I didn’t sleep well last night. I had been doing so much better with everything. Lasts night was just bad. I kept waking up. Finally getting out of bed around 9am (which for me in ridiculous). Tried to catch a nap or two today, not sure if I slept of just drooled. Way tired now.
Teresa gave me back control sorta of my medicine, but not my night pills (cuz they are confusing). Anyhow, I have now messed up twice, I don’t want to be a responsible person as far as taking my meds myself, I liked it so much better when she just handed me my pills. I get confused real easy with these meds. Oh well, should sleep better tonight.
The following is very personal: Part of me is ready to be dead. This not knowing and screwing up is not me. I just want to die and get it over with. Please don’t share this with Teresa or my Mom. They wouldn’t be able to understand.
OK, enough of that. Tonight was a bummer cuz I had to officially say Can’t Go to Thanksgivingfest. Might very well be the last one I could attend and I had to say No, I will be receiving chemo then. I want to say Forget the Chemo. The good news is that quite a few of the Gang have committed to AINT DEAD YET. So I will see them one last time.

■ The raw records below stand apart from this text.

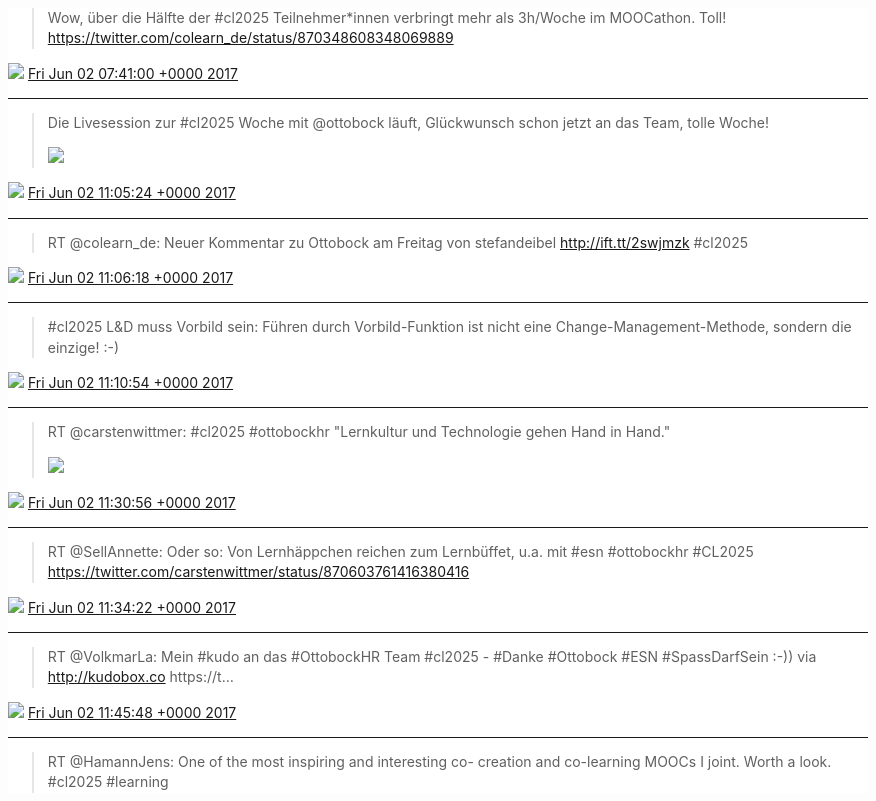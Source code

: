 > Wow, über die Hälfte der #cl2025 Teilnehmer*innen verbringt mehr als 3h/Woche im MOOCathon. Toll! https://twitter.com/colearn_de/status/870348608348069889

<img src="media/tweet.ico" width="12" /> [Fri Jun 02 07:41:00 +0000 2017](https://twitter.com/SimonDueckert/status/870545772449849345)

----

> Die Livesession zur #cl2025 Woche mit @ottobock läuft, Glückwunsch schon jetzt an das Team, tolle Woche! 
> 
> ![](https://t.co/1KhSDVlGWZ)

<img src="media/tweet.ico" width="12" /> [Fri Jun 02 11:05:24 +0000 2017](https://twitter.com/SimonDueckert/status/870597211121479681)

----

> RT @colearn_de: Neuer Kommentar zu Ottobock am Freitag von stefandeibel http://ift.tt/2swjmzk #cl2025

<img src="media/tweet.ico" width="12" /> [Fri Jun 02 11:06:18 +0000 2017](https://twitter.com/SimonDueckert/status/870597437794263041)

----

> #cl2025 L&amp;D muss Vorbild sein: Führen durch Vorbild-Funktion ist nicht eine Change-Management-Methode, sondern die einzige! :-)

<img src="media/tweet.ico" width="12" /> [Fri Jun 02 11:10:54 +0000 2017](https://twitter.com/SimonDueckert/status/870598594079989760)

----

> RT @carstenwittmer: #cl2025 #ottobockhr "Lernkultur und Technologie gehen Hand in Hand." 
> 
> ![](https://t.co/MGjFpZwIJH)

<img src="media/tweet.ico" width="12" /> [Fri Jun 02 11:30:56 +0000 2017](https://twitter.com/SimonDueckert/status/870603635604041728)

----

> RT @SellAnnette: Oder so: Von Lernhäppchen reichen zum Lernbüffet, u.a. mit #esn #ottobockhr #CL2025 https://twitter.com/carstenwittmer/status/870603761416380416

<img src="media/tweet.ico" width="12" /> [Fri Jun 02 11:34:22 +0000 2017](https://twitter.com/SimonDueckert/status/870604499223805953)

----

> RT @VolkmarLa: Mein #kudo an das #OttobockHR Team #cl2025 - #Danke #Ottobock #ESN #SpassDarfSein :-)) via http://kudobox.co https://t…

<img src="media/tweet.ico" width="12" /> [Fri Jun 02 11:45:48 +0000 2017](https://twitter.com/SimonDueckert/status/870607376235286528)

----

> RT @HamannJens: One of the most inspiring and interesting co- creation and co-learning MOOCs I joint. Worth a look. #cl2025 #learning
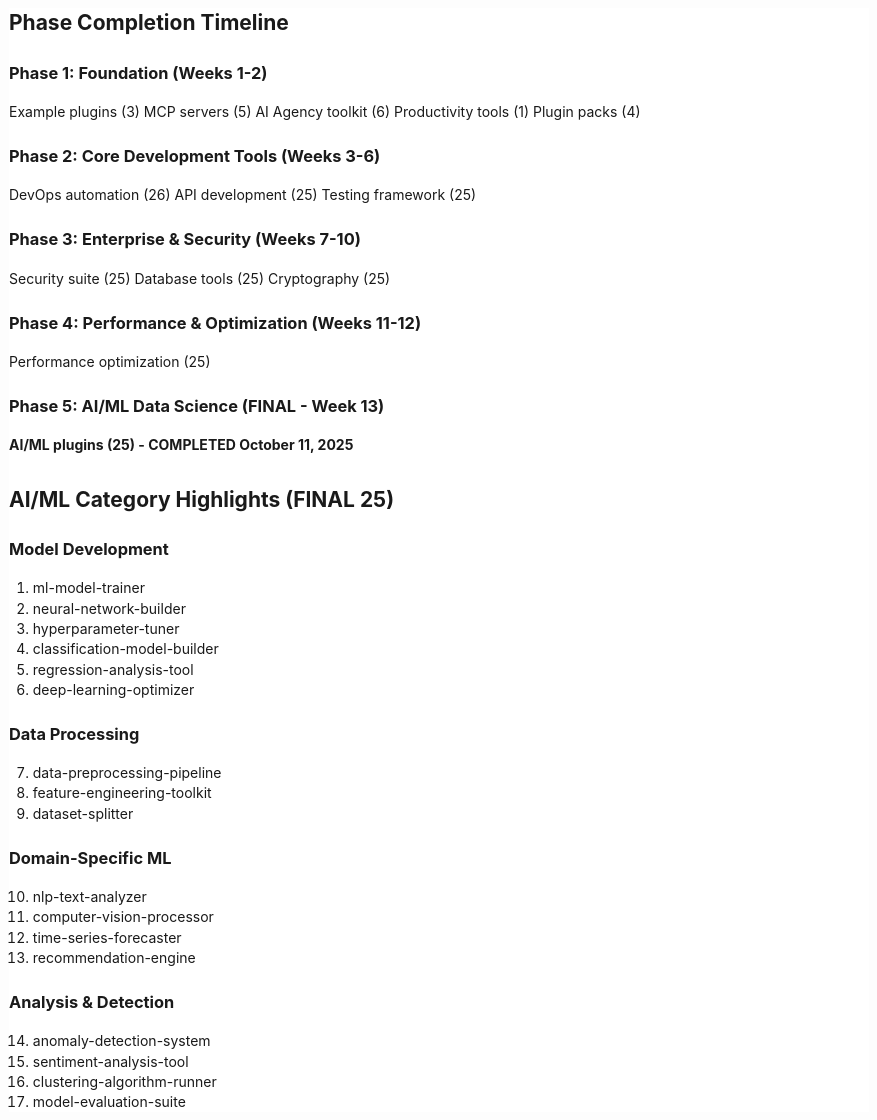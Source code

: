 ## Phase Completion Timeline

### Phase 1: Foundation (Weeks 1-2)
 Example plugins (3)
 MCP servers (5)
 AI Agency toolkit (6)
 Productivity tools (1)
 Plugin packs (4)

### Phase 2: Core Development Tools (Weeks 3-6)
 DevOps automation (26)
 API development (25)
 Testing framework (25)

### Phase 3: Enterprise & Security (Weeks 7-10)
 Security suite (25)
 Database tools (25)
 Cryptography (25)

### Phase 4: Performance & Optimization (Weeks 11-12)
 Performance optimization (25)

### Phase 5: AI/ML Data Science (FINAL - Week 13)
 **AI/ML plugins (25) - COMPLETED October 11, 2025**

## AI/ML Category Highlights (FINAL 25)

### Model Development
1. ml-model-trainer
2. neural-network-builder
3. hyperparameter-tuner
4. classification-model-builder
5. regression-analysis-tool
6. deep-learning-optimizer

### Data Processing
7. data-preprocessing-pipeline
8. feature-engineering-toolkit
9. dataset-splitter

### Domain-Specific ML
10. nlp-text-analyzer
11. computer-vision-processor
12. time-series-forecaster
13. recommendation-engine

### Analysis & Detection
14. anomaly-detection-system
15. sentiment-analysis-tool
16. clustering-algorithm-runner
17. model-evaluation-suite
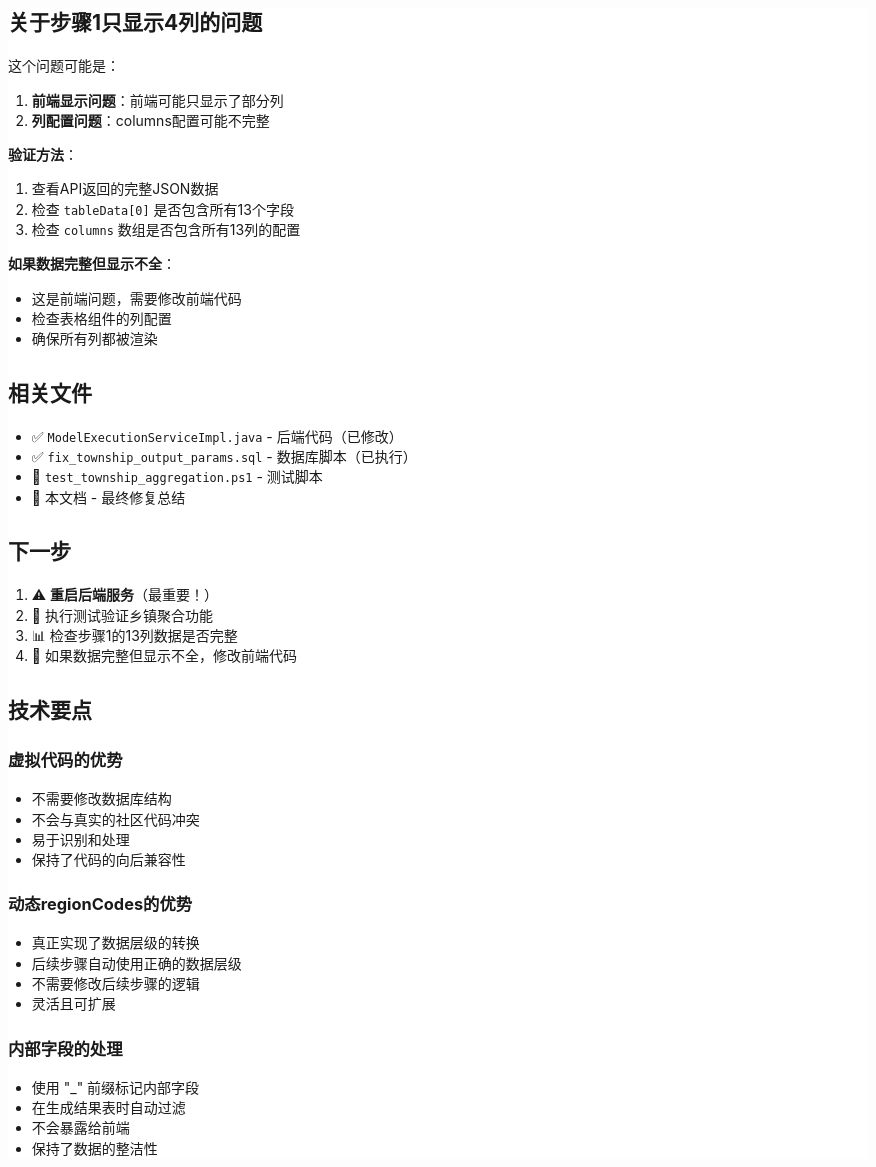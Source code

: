 ## 关于步骤1只显示4列的问题

这个问题可能是：
1. **前端显示问题**：前端可能只显示了部分列
2. **列配置问题**：columns配置可能不完整

**验证方法**：
1. 查看API返回的完整JSON数据
2. 检查 `tableData[0]` 是否包含所有13个字段
3. 检查 `columns` 数组是否包含所有13列的配置

**如果数据完整但显示不全**：
- 这是前端问题，需要修改前端代码
- 检查表格组件的列配置
- 确保所有列都被渲染

## 相关文件

- ✅ `ModelExecutionServiceImpl.java` - 后端代码（已修改）
- ✅ `fix_township_output_params.sql` - 数据库脚本（已执行）
- 📄 `test_township_aggregation.ps1` - 测试脚本
- 📄 本文档 - 最终修复总结

## 下一步

1. ⚠️ **重启后端服务**（最重要！）
2. 🧪 执行测试验证乡镇聚合功能
3. 📊 检查步骤1的13列数据是否完整
4. 🎨 如果数据完整但显示不全，修改前端代码

## 技术要点

### 虚拟代码的优势
- 不需要修改数据库结构
- 不会与真实的社区代码冲突
- 易于识别和处理
- 保持了代码的向后兼容性

### 动态regionCodes的优势
- 真正实现了数据层级的转换
- 后续步骤自动使用正确的数据层级
- 不需要修改后续步骤的逻辑
- 灵活且可扩展

### 内部字段的处理
- 使用 "_" 前缀标记内部字段
- 在生成结果表时自动过滤
- 不会暴露给前端
- 保持了数据的整洁性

Haven’t done crap to get AINT DEAD YET going except the deposit on the American Legion Hall. Well, I did email AL @ BIG AL’S CATERING but he never got back to me. I will email him again tomorrow. I really need to get the discounted hotel rooms. SLACKER ME. Need to talk to Drew about what I need to set up a PA, I know nothing. Gonna rent a couple speakers from Rent a Center instead of a DJ. Cutting costs.